Data for the task START

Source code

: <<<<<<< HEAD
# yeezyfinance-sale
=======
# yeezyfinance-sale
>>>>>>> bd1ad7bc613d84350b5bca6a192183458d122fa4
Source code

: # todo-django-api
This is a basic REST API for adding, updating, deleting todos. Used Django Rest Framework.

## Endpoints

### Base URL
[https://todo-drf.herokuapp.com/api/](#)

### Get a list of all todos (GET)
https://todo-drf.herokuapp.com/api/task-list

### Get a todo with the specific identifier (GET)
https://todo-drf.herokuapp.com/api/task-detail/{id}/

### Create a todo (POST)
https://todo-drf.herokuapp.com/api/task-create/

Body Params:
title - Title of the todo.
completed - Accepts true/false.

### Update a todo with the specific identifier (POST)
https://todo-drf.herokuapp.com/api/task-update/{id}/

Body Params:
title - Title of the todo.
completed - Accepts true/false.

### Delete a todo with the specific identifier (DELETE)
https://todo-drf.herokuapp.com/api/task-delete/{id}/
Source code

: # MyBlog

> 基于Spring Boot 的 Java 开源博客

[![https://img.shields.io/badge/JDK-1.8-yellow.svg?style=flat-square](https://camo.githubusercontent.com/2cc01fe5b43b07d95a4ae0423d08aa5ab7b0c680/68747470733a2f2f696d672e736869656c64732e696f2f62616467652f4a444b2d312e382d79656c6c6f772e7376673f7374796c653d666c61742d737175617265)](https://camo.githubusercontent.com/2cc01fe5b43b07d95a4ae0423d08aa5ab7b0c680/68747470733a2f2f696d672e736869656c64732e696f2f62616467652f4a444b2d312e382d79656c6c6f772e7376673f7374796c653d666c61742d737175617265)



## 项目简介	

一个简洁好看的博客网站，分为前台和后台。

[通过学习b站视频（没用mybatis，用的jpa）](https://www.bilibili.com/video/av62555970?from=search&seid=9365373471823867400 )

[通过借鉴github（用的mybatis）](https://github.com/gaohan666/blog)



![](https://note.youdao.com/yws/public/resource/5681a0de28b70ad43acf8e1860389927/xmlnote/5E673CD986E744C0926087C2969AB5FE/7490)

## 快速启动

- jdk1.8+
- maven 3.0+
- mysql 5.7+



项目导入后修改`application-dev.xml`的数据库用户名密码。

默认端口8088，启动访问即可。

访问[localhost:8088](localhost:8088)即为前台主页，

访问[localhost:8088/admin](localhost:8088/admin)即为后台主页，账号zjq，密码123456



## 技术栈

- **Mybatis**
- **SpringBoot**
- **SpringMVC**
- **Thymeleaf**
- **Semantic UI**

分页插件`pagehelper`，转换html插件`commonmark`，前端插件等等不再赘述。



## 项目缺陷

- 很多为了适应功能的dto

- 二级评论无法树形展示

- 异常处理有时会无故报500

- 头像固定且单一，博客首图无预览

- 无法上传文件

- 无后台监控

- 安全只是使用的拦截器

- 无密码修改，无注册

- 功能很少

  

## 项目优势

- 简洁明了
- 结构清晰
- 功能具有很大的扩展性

Data for the task END

Aim of the exercise.
An exact repetition of the data above is all that is needed.

Answer space.
Source code

: <<<<<<< HEAD
# yeezyfinance-sale
=======
# yeezyfinance-sale
>>>>>>> bd1ad7bc613d84350b5bca6a192183458d122fa4
Source code

: # todo-django-api
This is a basic REST API for adding, updating, deleting todos. Used Django Rest Framework.

## Endpoints

### Base URL
[https://todo-drf.herokuapp.com/api/](#)

### Get a list of all todos (GET)
https://todo-drf.herokuapp.com/api/task-list

### Get a todo with the specific identifier (GET)
https://todo-drf.herokuapp.com/api/task-detail/{id}/

### Create a todo (POST)
https://todo-drf.herokuapp.com/api/task-create/

Body Params:
title - Title of the todo.
completed - Accepts true/false.

### Update a todo with the specific identifier (POST)
https://todo-drf.herokuapp.com/api/task-update/{id}/

Body Params:
title - Title of the todo.
completed - Accepts true/false.

### Delete a todo with the specific identifier (DELETE)
https://todo-drf.herokuapp.com/api/task-delete/{id}/
Source code

: # MyBlog

> 基于Spring Boot 的 Java 开源博客

[![https://img.shields.io/badge/JDK-1.8-yellow.svg?style=flat-square](https://camo.githubusercontent.com/2cc01fe5b43b07d95a4ae0423d08aa5ab7b0c680/68747470733a2f2f696d672e736869656c64732e696f2f62616467652f4a444b2d312e382d79656c6c6f772e7376673f7374796c653d666c61742d737175617265)](https://camo.githubusercontent.com/2cc01fe5b43b07d95a4ae0423d08aa5ab7b0c680/68747470733a2f2f696d672e736869656c64732e696f2f62616467652f4a444b2d312e382d79656c6c6f772e7376673f7374796c653d666c61742d737175617265)



## 项目简介	

一个简洁好看的博客网站，分为前台和后台。

[通过学习b站视频（没用mybatis，用的jpa）](https://www.bilibili.com/video/av62555970?from=search&seid=9365373471823867400 )

[通过借鉴github（用的mybatis）](https://github.com/gaohan666/blog)



![](https://note.youdao.com/yws/public/resource/5681a0de28b70ad43acf8e1860389927/xmlnote/5E673CD986E744C0926087C2969AB5FE/7490)

## 快速启动

- jdk1.8+
- maven 3.0+
- mysql 5.7+



项目导入后修改`application-dev.xml`的数据库用户名密码。

默认端口8088，启动访问即可。

访问[localhost:8088](localhost:8088)即为前台主页，

访问[localhost:8088/admin](localhost:8088/admin)即为后台主页，账号zjq，密码123456



## 技术栈

- **Mybatis**
- **SpringBoot**
- **SpringMVC**
- **Thymeleaf**
- **Semantic UI**

分页插件`pagehelper`，转换html插件`commonmark`，前端插件等等不再赘述。



## 项目缺陷

- 很多为了适应功能的dto

- 二级评论无法树形展示

- 异常处理有时会无故报500

- 头像固定且单一，博客首图无预览

- 无法上传文件

- 无后台监控

- 安全只是使用的拦截器

- 无密码修改，无注册

- 功能很少

  

## 项目优势

- 简洁明了
- 结构清晰
- 功能具有很大的扩展性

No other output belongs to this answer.